(EXTRACTED DATA)
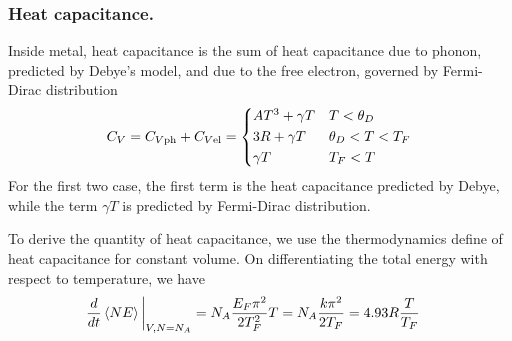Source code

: \documentclass[../../../Main.tex]{subfiles}
\begin{document}
\subsubsection{Heat capacitance.} Inside metal, heat capacitance is the sum of heat capacitance due to phonon, predicted by Debye's model, and due to the free electron, governed by Fermi-Dirac distribution 
\begin{equation*}
    C_V=C_{V\text{ph}}+C_{V\text{el}}=\begin{cases*}
        AT^3+\gamma T &$T<\theta_D$\\
        3R+\gamma T & $\theta_D<T<T_F$\\
        \gamma T &$T_F<T$
    \end{cases*}
\end{equation*}
For the first two case, the first term is the heat capacitance predicted by Debye, while the term $\gamma T$ is predicted by Fermi-Dirac distribution.

To derive the quantity of heat capacitance, we use the thermodynamics define of heat capacitance for constant volume. On differentiating the total energy with respect to temperature, we have 
\begin{align*}
    \frac{d}{dt}\braket{NE}\bigg|_{V,N=N_A}&=N_A \frac{E_F\pi^2}{2T_F^2}T=N_A\frac{k\pi^2}{2T_F}=4.93R\frac{T}{T_F}
\end{align*}
\end{document}
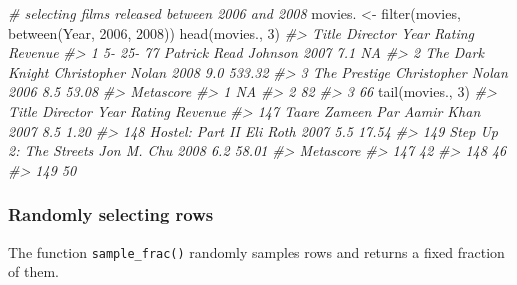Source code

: \documentclass[
]{book}
\newenvironment{Shaded}{\begin{snugshade}}{\end{snugshade}}
\newcommand{\CommentTok}[1]{\textcolor[rgb]{0.56,0.35,0.01}{\textit{#1}}}
\newcommand{\DecValTok}[1]{\textcolor[rgb]{0.00,0.00,0.81}{#1}}
\newcommand{\FunctionTok}[1]{\textcolor[rgb]{0.00,0.00,0.00}{#1}}
\newcommand{\NormalTok}[1]{#1}
\newcommand{\OtherTok}[1]{\textcolor[rgb]{0.56,0.35,0.01}{#1}}
\begin{document}
\begin{Shaded}
\begin{Highlighting}[]
\CommentTok{\# selecting films released between 2006 and 2008}
\NormalTok{movies. }\OtherTok{\textless{}{-}} \FunctionTok{filter}\NormalTok{(movies, }\FunctionTok{between}\NormalTok{(Year, }\DecValTok{2006}\NormalTok{, }\DecValTok{2008}\NormalTok{))}
\FunctionTok{head}\NormalTok{(movies., }\DecValTok{3}\NormalTok{)}
\CommentTok{\#\textgreater{}             Title             Director Year Rating Revenue}
\CommentTok{\#\textgreater{} 1       5{-} 25{-} 77 Patrick Read Johnson 2007    7.1      NA}
\CommentTok{\#\textgreater{} 2 The Dark Knight    Christopher Nolan 2008    9.0  533.32}
\CommentTok{\#\textgreater{} 3    The Prestige    Christopher Nolan 2006    8.5   53.08}
\CommentTok{\#\textgreater{}   Metascore}
\CommentTok{\#\textgreater{} 1        NA}
\CommentTok{\#\textgreater{} 2        82}
\CommentTok{\#\textgreater{} 3        66}
\FunctionTok{tail}\NormalTok{(movies., }\DecValTok{3}\NormalTok{)}
\CommentTok{\#\textgreater{}                      Title   Director Year Rating Revenue}
\CommentTok{\#\textgreater{} 147       Taare Zameen Par Aamir Khan 2007    8.5    1.20}
\CommentTok{\#\textgreater{} 148        Hostel: Part II   Eli Roth 2007    5.5   17.54}
\CommentTok{\#\textgreater{} 149 Step Up 2: The Streets Jon M. Chu 2008    6.2   58.01}
\CommentTok{\#\textgreater{}     Metascore}
\CommentTok{\#\textgreater{} 147        42}
\CommentTok{\#\textgreater{} 148        46}
\CommentTok{\#\textgreater{} 149        50}
\end{Highlighting}
\end{Shaded}

\hypertarget{randomly-selecting-rows-1}{%
\subsubsection{Randomly selecting rows}\label{randomly-selecting-rows-1}}

The function \texttt{sample\_frac()} randomly samples rows and returns a fixed fraction of them.
\end{document}
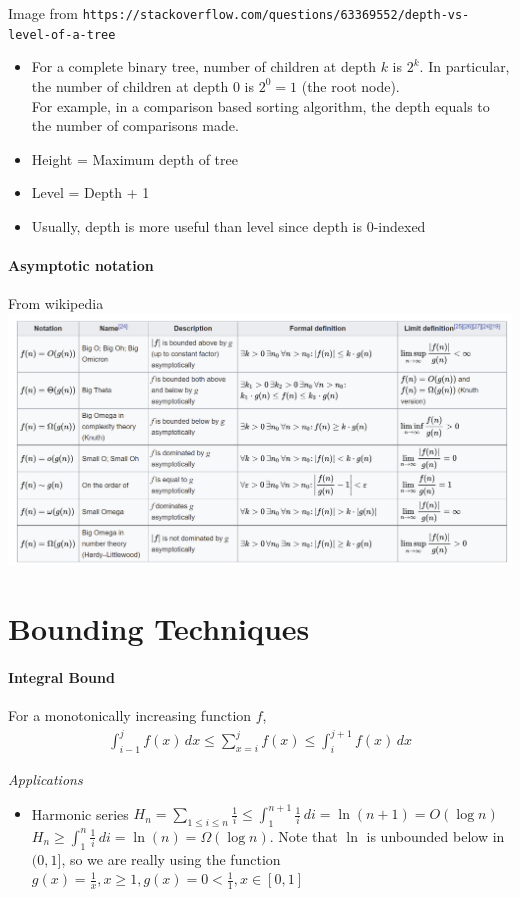 \documentclass{article}
\begin{document}
Image from \texttt{https://stackoverflow.com/questions/63369552/depth-vs-level-of-a-tree}
\begin{itemize}
	\item For a complete binary tree, number of children at depth $k$ is $2^k$. In particular, the number of children at depth $0$ is $2^0=1$ (the root node).\\
	For example, in a comparison based sorting algorithm, the depth equals to the number of comparisons made.
	\item Height = Maximum depth of tree
	\item Level = Depth + 1
	\item Usually, depth is more useful than level since depth is $0$-indexed
\end{itemize}

\paragraph{Asymptotic notation} From wikipedia\\
\includegraphics[scale=0.5]{asymptotic_notation.png}

\section{Bounding Techniques}
\paragraph{Integral Bound}
For a monotonically increasing function $f$,
\begin{align*}
	\int_{i-1}^j f(x)\,dx \leq \sum_{x=i}^jf(x)\leq \int_i^{j+1}f(x)\,dx
\end{align*}

\textit{Applications}
\begin{itemize}
	\item Harmonic series $H_n=\sum_{1\leq i\leq n}\frac{1}{i}\leq \int_1^{n+1}\frac{1}{i}\,di=\ln(n+1)=O(\log n)$\\
	$H_n\geq \int_1^{n}\frac{1}{i}\,di=\ln(n)=\Omega(\log n)$. Note that $\ln$ is unbounded below in $(0,1]$, so we are really using the function $g(x) = \frac{1}{x}, x\geq 1, g(x) = 0 < \frac{1}{1}, x \in [0,1]$
\end{itemize}
\end{document}
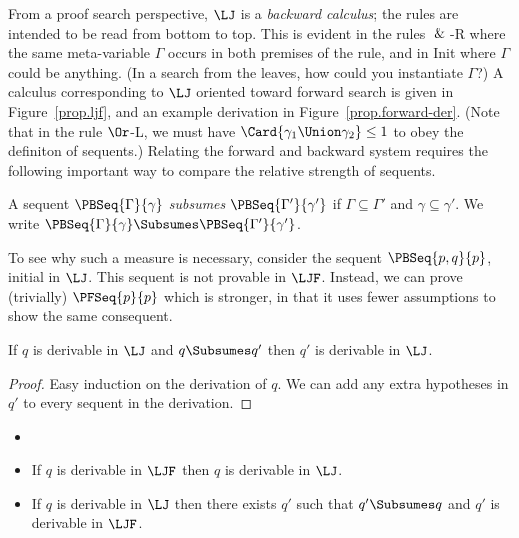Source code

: 
From a proof search perspective, $\LJ$ is a \emph{backward calculus};
the rules are intended to be read from bottom to top.
This is evident
in the rules $\And$-R where the same meta-variable
$\Gamma$ occurs in both premises of the rule, and in Init where
$\Gamma$ could be anything.  (In a search from the leaves, how could you
instantiate $\Gamma$?)
A calculus corresponding to $\LJ$ oriented toward forward search is given in
Figure~\ref{prop.ljf}, and an example derivation in
Figure~\ref{prop.forward-der}.  (Note that in the rule $\Or$-L,
we must have $\Card{\gamma_1\Union\gamma_2} \leq 1$ to obey the
definiton of sequents.)
Relating the forward and backward system requires the following
important way to compare the relative strength of sequents.




\begin{definition}[Subsumption]
A sequent $\PBSeq{\Gamma}{\gamma}$ \emph{subsumes}
$\PBSeq{\Gamma'}{\gamma'}$ if $\Gamma\subseteq\Gamma'$ and
$\gamma\subseteq\gamma'$.  We write
$\PBSeq{\Gamma}{\gamma}\Subsumes\PBSeq{\Gamma'}{\gamma'}$.
\end{definition}

\noindent
To see why such a measure is necessary, consider the sequent
$\PBSeq{p, q}{p}$, initial in $\LJ$.  This sequent is not provable
in $\LJF$.  Instead, we can prove (trivially) $\PFSeq{p}{p}$ which
is stronger, in that it uses fewer assumptions to show the same
consequent.

\begin{theorem}
If $q$ is derivable in $\LJ$ and $q\Subsumes q'$ then $q'$ is derivable
in $\LJ$.
\end{theorem}

\begin{proof}
  Easy induction on the derivation of $q$.  We can add any extra hypotheses
in $q'$ to every sequent in the derivation.
\end{proof}

\begin{theorem}
  \begin{itemize}
  \item []
  \item If $q$ is derivable in $\LJF$ then $q$ is derivable in $\LJ$.
  \item If $q$ is derivable in $\LJ$ then there exists $q'$ such
    that $q'\Subsumes q$ and $q'$ is derivable in $\LJF$.
  \end{itemize}
\end{theorem}

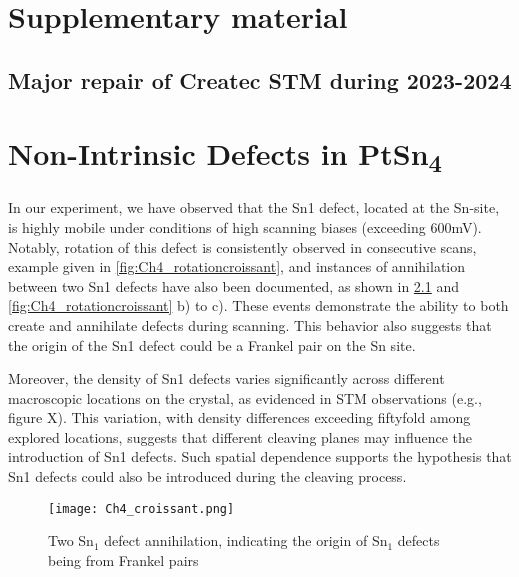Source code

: \chapter{Supplementary material}
\section{Major repair of Createc STM during 2023-2024}\label{appen:fix}

\chapter{Non-Intrinsic Defects in PtSn\textsubscript{4}} \label{appen:non-intrinsic}
\par In our experiment, we have observed that the Sn1 defect, located at the Sn-site, is highly mobile under conditions of high scanning biases (exceeding 600mV). Notably, rotation of this defect is consistently observed in consecutive scans, example given in \ref{fig:Ch4_rotationcroissant}, and instances of annihilation between two Sn1 defects have also been documented, as shown in \ref{fig:Ch4_croissantannihilation} and \ref{fig:Ch4_rotationcroissant} b) to c). These events demonstrate the ability to both create and annihilate defects during scanning. This behavior also suggests that the origin of the Sn1 defect could be a Frankel pair on the Sn site. %
\par Moreover, the density of Sn1 defects varies significantly across different macroscopic locations on the crystal, as evidenced in STM observations (e.g., figure X). This variation, with density differences exceeding fiftyfold among explored locations, suggests that different cleaving planes may influence the introduction of Sn1 defects. Such spatial dependence supports the hypothesis that Sn1 defects could also be introduced during the cleaving process. 
\begin{figure}
	\centering
	\texttt{[image: Ch4\_croissant.png]}
	\caption{Two Sn$_1$ defect annihilation, indicating the origin of Sn$_1$ defects being from Frankel pairs}
	\label{fig:Ch4_croissantannihilation}
\end{figure}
(End EXTRACTED DATA)
ASSIGNED TASK ::
Print from the line containing "x \in [0,1]$" through the line containing "Easy induction on" in the data above, exactly as the lines stand, and omit every picture.

FINISHED TASK ::
	$H_n\geq \int_1^{n}\frac{1}{i}\,di=\ln(n)=\Omega(\log n)$. Note that $\ln$ is unbounded below in $(0,1]$, so we are really using the function $g(x) = \frac{1}{x}, x\geq 1, g(x) = 0 < \frac{1}{1}, x \in [0,1]$
\end{itemize}
\end{document}
Source code

: 
From a proof search perspective, $\LJ$ is a \emph{backward calculus};
the rules are intended to be read from bottom to top.
This is evident
in the rules $\And$-R where the same meta-variable
$\Gamma$ occurs in both premises of the rule, and in Init where
$\Gamma$ could be anything.  (In a search from the leaves, how could you
instantiate $\Gamma$?)
A calculus corresponding to $\LJ$ oriented toward forward search is given in
Figure~\ref{prop.ljf}, and an example derivation in
Figure~\ref{prop.forward-der}.  (Note that in the rule $\Or$-L,
we must have $\Card{\gamma_1\Union\gamma_2} \leq 1$ to obey the
definiton of sequents.)
Relating the forward and backward system requires the following
important way to compare the relative strength of sequents.




\begin{definition}[Subsumption]
A sequent $\PBSeq{\Gamma}{\gamma}$ \emph{subsumes}
$\PBSeq{\Gamma'}{\gamma'}$ if $\Gamma\subseteq\Gamma'$ and
$\gamma\subseteq\gamma'$.  We write
$\PBSeq{\Gamma}{\gamma}\Subsumes\PBSeq{\Gamma'}{\gamma'}$.
\end{definition}

\noindent
To see why such a measure is necessary, consider the sequent
$\PBSeq{p, q}{p}$, initial in $\LJ$.  This sequent is not provable
in $\LJF$.  Instead, we can prove (trivially) $\PFSeq{p}{p}$ which
is stronger, in that it uses fewer assumptions to show the same
consequent.

\begin{theorem}
If $q$ is derivable in $\LJ$ and $q\Subsumes q'$ then $q'$ is derivable
in $\LJ$.
\end{theorem}

\begin{proof}
  Easy induction on the derivation of $q$.  We can add any extra hypotheses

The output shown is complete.